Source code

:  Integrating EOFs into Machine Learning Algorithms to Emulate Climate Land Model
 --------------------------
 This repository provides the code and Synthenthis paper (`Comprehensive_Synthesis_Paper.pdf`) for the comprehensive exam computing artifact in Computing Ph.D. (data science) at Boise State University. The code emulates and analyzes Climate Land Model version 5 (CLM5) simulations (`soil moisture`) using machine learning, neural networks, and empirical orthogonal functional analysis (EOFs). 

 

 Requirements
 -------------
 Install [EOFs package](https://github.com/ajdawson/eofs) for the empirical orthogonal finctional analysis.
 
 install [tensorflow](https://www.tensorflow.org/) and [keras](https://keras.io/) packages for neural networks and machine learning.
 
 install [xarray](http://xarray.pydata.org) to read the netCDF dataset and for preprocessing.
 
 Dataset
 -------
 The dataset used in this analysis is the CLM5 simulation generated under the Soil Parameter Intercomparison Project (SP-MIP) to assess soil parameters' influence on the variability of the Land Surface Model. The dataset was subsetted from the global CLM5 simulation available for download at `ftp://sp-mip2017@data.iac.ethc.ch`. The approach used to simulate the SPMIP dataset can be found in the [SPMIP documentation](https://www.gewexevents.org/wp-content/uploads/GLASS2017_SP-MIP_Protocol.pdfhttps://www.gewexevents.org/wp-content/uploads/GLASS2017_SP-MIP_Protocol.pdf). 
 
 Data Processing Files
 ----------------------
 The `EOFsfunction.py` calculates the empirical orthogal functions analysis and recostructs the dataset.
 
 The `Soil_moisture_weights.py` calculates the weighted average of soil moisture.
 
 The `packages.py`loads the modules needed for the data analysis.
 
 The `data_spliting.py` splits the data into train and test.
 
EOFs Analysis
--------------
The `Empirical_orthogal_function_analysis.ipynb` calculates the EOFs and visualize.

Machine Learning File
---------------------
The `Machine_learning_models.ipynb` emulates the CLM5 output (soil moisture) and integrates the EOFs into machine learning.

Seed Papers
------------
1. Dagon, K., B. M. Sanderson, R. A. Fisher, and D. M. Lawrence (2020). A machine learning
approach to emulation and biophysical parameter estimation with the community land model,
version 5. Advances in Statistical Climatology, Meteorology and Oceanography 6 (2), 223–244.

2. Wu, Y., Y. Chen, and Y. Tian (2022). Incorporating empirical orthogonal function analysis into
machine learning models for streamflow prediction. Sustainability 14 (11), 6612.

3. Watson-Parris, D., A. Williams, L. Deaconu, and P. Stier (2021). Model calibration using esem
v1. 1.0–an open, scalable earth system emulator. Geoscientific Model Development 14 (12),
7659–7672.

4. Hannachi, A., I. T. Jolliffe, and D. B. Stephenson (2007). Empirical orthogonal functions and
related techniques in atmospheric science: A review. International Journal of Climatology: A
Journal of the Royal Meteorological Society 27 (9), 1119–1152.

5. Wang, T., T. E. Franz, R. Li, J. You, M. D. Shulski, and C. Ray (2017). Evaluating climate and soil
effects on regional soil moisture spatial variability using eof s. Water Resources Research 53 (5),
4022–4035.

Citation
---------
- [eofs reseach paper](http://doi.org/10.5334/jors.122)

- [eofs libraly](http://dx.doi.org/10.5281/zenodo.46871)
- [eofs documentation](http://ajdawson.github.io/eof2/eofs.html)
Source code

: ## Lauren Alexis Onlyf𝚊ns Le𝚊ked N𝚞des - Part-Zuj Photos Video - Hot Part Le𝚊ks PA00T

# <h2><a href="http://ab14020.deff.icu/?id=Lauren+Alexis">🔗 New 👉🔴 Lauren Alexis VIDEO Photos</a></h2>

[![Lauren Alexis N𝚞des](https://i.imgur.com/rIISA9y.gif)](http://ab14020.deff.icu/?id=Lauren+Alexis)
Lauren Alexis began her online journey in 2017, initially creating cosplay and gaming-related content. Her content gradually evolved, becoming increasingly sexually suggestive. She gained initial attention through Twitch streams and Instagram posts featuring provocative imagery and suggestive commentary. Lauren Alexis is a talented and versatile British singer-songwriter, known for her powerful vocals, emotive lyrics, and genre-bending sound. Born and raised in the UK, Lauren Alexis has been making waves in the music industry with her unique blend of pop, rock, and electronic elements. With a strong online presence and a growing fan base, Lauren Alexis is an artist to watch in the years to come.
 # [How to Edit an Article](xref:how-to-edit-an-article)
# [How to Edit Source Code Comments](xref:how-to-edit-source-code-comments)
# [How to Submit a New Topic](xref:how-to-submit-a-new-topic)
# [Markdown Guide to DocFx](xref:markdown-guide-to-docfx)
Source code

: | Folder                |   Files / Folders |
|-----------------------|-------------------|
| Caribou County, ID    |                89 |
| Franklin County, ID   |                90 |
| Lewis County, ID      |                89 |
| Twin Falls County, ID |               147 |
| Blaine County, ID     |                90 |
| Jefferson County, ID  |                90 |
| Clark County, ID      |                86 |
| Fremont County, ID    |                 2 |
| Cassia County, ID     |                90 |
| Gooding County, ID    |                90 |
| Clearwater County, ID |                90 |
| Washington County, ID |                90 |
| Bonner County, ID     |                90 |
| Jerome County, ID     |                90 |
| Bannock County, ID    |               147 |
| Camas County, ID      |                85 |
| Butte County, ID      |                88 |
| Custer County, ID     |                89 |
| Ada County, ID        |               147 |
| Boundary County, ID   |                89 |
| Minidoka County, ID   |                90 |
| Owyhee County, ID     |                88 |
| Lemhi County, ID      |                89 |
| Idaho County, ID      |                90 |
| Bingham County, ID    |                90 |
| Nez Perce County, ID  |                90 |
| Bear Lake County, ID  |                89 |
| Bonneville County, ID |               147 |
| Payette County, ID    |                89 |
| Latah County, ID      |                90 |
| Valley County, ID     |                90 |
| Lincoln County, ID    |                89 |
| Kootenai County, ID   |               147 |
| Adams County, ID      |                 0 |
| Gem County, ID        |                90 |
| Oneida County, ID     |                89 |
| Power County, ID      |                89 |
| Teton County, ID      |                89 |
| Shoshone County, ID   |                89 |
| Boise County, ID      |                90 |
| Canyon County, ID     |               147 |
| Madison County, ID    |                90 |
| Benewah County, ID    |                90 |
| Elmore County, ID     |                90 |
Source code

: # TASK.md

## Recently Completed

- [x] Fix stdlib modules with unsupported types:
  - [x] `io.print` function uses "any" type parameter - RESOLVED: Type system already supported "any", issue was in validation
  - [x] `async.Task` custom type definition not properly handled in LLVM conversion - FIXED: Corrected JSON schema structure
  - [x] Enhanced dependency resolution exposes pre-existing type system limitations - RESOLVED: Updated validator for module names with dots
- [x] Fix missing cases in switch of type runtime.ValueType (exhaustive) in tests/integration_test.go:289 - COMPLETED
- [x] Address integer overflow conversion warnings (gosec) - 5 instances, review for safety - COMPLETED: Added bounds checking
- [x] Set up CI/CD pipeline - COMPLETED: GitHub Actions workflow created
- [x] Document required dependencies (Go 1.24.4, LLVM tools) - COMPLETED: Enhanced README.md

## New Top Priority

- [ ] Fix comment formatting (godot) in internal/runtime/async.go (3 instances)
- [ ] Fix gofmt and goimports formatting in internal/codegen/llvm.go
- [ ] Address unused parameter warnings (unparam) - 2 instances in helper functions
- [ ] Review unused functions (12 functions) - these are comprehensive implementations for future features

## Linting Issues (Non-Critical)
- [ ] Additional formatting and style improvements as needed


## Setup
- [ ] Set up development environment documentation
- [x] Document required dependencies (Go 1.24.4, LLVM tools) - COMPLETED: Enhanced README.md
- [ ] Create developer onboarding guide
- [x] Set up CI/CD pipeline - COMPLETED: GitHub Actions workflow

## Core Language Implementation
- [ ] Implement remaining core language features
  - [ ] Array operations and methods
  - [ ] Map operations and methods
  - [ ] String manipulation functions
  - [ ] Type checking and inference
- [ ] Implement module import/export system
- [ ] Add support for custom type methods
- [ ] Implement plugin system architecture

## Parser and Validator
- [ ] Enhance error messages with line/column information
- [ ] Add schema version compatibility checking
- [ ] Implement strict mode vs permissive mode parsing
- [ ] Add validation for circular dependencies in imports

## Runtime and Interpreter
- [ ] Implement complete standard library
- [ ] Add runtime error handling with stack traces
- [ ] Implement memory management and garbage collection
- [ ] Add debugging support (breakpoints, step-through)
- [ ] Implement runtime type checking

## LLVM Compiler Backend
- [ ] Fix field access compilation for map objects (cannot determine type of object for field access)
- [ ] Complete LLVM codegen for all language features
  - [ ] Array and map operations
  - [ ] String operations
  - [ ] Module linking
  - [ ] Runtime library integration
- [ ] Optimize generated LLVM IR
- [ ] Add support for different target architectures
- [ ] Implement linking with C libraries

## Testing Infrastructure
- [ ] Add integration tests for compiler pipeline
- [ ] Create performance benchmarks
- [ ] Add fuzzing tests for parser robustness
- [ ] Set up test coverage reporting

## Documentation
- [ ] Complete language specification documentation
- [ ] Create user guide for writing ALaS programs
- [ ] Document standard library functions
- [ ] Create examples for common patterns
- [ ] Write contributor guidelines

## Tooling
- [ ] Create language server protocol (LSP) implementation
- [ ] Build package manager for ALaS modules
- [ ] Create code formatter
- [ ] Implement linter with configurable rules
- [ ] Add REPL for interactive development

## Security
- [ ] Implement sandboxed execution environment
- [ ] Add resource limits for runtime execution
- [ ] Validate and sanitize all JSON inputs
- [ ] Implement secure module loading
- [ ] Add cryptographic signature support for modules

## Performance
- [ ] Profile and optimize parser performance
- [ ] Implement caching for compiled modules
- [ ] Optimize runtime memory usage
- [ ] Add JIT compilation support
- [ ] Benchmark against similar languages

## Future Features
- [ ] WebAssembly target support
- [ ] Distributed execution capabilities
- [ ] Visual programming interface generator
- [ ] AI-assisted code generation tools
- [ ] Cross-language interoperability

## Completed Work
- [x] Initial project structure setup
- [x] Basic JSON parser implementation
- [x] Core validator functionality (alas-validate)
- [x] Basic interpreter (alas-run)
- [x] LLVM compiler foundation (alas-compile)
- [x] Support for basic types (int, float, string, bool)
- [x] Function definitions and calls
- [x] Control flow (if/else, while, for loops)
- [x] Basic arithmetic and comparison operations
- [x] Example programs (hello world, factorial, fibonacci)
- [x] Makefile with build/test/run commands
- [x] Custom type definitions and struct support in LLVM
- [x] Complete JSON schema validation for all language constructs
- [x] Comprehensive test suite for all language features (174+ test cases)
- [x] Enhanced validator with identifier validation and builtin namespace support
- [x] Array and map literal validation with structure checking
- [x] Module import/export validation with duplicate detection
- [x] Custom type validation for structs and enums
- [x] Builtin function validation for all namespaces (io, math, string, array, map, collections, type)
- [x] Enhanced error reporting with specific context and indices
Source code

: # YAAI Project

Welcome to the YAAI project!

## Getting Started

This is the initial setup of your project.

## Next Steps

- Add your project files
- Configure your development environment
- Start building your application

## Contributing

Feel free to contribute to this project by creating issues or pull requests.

········

• [What this task involves]
Would you please copy, word for word, everything above from the line containing "Journal of the" down to the line containing "Alexis VIDEO Photos</a></h2>", those two lines included?

• [Result]
Journal of the Royal Meteorological Society 27 (9), 1119–1152.

5. Wang, T., T. E. Franz, R. Li, J. You, M. D. Shulski, and C. Ray (2017). Evaluating climate and soil
effects on regional soil moisture spatial variability using eof s. Water Resources Research 53 (5),
4022–4035.

Citation
---------
- [eofs reseach paper](http://doi.org/10.5334/jors.122)

- [eofs libraly](http://dx.doi.org/10.5281/zenodo.46871)
- [eofs documentation](http://ajdawson.github.io/eof2/eofs.html)
Source code

: ## Lauren Alexis Onlyf𝚊ns Le𝚊ked N𝚞des - Part-Zuj Photos Video - Hot Part Le𝚊ks PA00T

# <h2><a href="http://ab14020.deff.icu/?id=Lauren+Alexis">🔗 New 👉🔴 Lauren Alexis VIDEO Photos</a></h2>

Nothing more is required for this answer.